=== What is being asked ===
What lines below mention the word "axios"? Copy each one.

[Records from a data collection]
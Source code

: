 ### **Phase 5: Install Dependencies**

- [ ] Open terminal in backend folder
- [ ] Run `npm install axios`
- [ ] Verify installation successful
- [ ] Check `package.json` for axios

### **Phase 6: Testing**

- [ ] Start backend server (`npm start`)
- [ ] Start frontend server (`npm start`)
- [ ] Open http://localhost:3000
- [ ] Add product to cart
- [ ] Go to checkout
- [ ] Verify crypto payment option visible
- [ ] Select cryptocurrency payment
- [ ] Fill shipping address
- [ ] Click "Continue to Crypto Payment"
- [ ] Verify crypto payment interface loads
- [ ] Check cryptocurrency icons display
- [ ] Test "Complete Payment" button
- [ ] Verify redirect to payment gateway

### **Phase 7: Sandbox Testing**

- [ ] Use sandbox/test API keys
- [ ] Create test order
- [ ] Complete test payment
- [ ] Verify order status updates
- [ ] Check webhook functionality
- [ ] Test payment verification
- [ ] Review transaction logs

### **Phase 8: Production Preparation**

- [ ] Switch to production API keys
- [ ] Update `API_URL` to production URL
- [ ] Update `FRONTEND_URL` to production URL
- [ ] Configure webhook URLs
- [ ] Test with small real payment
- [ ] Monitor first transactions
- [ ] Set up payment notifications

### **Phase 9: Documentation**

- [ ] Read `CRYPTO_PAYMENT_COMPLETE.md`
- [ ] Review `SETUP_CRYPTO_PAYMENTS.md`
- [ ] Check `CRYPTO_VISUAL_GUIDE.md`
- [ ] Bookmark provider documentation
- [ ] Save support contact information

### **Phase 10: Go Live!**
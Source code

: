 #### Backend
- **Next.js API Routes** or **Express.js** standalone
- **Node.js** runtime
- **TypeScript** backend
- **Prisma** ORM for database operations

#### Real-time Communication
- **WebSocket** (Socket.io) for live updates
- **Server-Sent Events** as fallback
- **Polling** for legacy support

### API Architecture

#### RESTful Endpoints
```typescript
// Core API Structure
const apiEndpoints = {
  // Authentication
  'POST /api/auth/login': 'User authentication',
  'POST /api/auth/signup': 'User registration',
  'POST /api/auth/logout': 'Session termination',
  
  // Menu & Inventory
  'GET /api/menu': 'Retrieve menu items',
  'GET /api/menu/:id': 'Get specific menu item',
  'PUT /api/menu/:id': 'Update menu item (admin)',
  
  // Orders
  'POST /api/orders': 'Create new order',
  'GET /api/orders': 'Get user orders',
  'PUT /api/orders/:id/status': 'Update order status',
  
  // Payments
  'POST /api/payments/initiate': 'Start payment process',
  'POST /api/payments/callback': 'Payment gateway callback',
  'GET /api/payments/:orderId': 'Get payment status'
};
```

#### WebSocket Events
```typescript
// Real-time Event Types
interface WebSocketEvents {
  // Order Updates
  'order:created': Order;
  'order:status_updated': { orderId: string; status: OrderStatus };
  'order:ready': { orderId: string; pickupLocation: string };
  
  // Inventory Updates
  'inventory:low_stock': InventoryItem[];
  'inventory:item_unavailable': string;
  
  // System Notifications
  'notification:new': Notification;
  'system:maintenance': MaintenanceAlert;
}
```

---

=== Written solution ===
- [ ] Run `npm install axios`
- [ ] Check `package.json` for axios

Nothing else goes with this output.